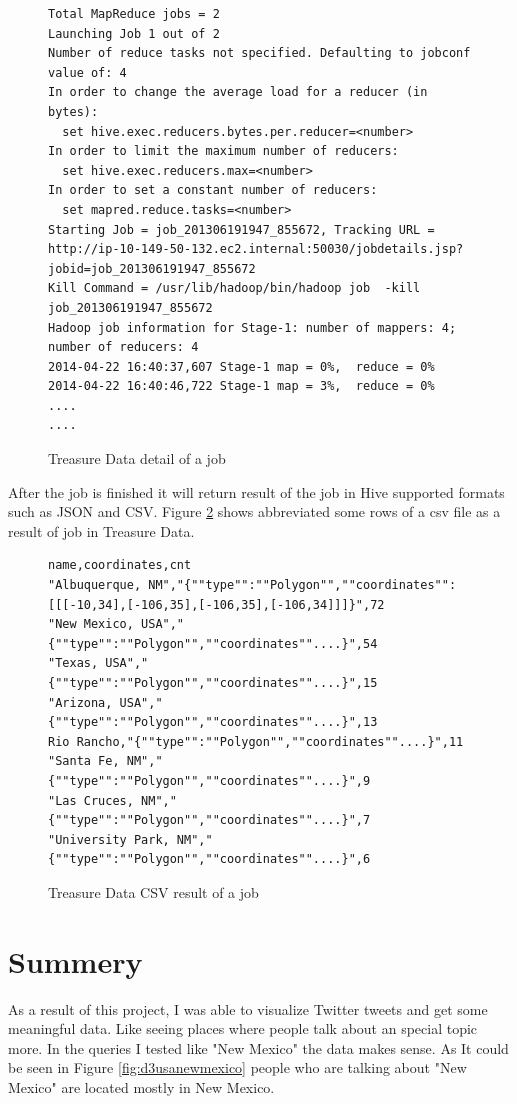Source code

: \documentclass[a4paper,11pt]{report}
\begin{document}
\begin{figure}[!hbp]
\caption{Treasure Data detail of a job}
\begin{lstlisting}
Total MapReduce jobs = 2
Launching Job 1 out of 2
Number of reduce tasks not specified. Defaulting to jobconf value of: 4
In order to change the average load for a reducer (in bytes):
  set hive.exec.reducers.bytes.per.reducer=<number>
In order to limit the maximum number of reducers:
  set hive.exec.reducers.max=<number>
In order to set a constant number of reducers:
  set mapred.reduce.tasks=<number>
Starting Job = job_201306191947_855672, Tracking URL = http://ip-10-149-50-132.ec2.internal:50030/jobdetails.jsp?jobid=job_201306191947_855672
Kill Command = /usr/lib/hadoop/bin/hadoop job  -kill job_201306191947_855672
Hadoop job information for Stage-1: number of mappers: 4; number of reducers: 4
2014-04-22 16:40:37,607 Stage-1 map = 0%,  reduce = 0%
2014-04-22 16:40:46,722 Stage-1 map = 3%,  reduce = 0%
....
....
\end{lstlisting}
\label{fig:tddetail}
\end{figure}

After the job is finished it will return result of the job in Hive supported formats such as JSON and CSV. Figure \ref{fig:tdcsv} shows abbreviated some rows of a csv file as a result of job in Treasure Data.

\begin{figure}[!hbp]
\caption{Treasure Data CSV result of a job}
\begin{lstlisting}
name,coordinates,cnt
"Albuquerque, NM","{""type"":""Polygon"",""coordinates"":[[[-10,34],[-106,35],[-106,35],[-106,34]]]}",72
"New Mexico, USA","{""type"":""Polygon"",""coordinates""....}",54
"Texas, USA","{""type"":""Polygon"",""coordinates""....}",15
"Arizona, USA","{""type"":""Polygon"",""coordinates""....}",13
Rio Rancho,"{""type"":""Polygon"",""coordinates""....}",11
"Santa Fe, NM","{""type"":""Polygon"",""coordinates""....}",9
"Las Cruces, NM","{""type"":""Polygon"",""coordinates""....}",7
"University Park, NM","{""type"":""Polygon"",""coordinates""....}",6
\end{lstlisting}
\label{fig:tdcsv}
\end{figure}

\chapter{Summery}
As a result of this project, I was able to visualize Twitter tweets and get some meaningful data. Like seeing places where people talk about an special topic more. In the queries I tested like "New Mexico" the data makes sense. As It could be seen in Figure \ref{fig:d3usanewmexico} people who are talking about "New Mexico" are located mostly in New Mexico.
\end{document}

=======

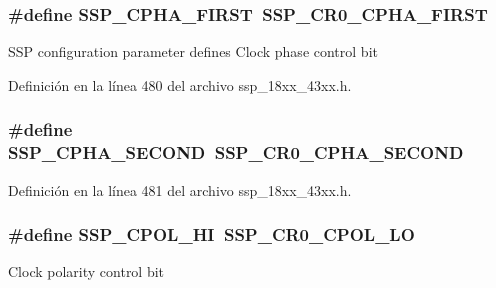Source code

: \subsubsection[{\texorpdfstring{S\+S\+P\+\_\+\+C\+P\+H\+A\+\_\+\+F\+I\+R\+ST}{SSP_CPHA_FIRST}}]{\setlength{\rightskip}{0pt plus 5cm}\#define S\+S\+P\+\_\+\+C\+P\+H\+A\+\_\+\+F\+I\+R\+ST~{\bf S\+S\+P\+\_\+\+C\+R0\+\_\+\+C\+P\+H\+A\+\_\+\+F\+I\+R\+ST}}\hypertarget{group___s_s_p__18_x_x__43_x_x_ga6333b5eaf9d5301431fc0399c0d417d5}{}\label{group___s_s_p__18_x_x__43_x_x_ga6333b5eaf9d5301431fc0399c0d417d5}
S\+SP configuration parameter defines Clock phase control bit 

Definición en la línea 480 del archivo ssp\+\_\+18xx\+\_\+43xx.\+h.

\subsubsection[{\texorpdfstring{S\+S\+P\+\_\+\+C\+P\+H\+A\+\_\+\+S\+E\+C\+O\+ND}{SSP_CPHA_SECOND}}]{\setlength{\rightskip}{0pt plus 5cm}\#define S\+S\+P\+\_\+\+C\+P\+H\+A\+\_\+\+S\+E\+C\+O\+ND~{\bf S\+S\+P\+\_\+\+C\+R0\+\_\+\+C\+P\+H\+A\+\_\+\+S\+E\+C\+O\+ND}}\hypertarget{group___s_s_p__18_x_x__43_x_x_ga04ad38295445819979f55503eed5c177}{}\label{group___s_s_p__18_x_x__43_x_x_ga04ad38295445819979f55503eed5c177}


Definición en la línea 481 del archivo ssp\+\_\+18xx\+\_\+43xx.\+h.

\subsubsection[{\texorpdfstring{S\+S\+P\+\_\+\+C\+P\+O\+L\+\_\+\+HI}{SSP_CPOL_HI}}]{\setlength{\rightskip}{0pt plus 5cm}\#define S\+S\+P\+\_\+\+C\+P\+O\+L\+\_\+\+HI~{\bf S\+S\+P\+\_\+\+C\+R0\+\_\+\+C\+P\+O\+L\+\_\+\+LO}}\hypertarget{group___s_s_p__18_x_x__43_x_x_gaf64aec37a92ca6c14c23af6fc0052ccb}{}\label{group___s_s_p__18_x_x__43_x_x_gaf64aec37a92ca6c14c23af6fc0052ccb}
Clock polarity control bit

=======

When the word "Definición" appears in a line of the listing, copy that line.

Definición en la línea 480 del archivo ssp\+\_\+18xx\+\_\+43xx.\+h.
Definición en la línea 481 del archivo ssp\+\_\+18xx\+\_\+43xx.\+h.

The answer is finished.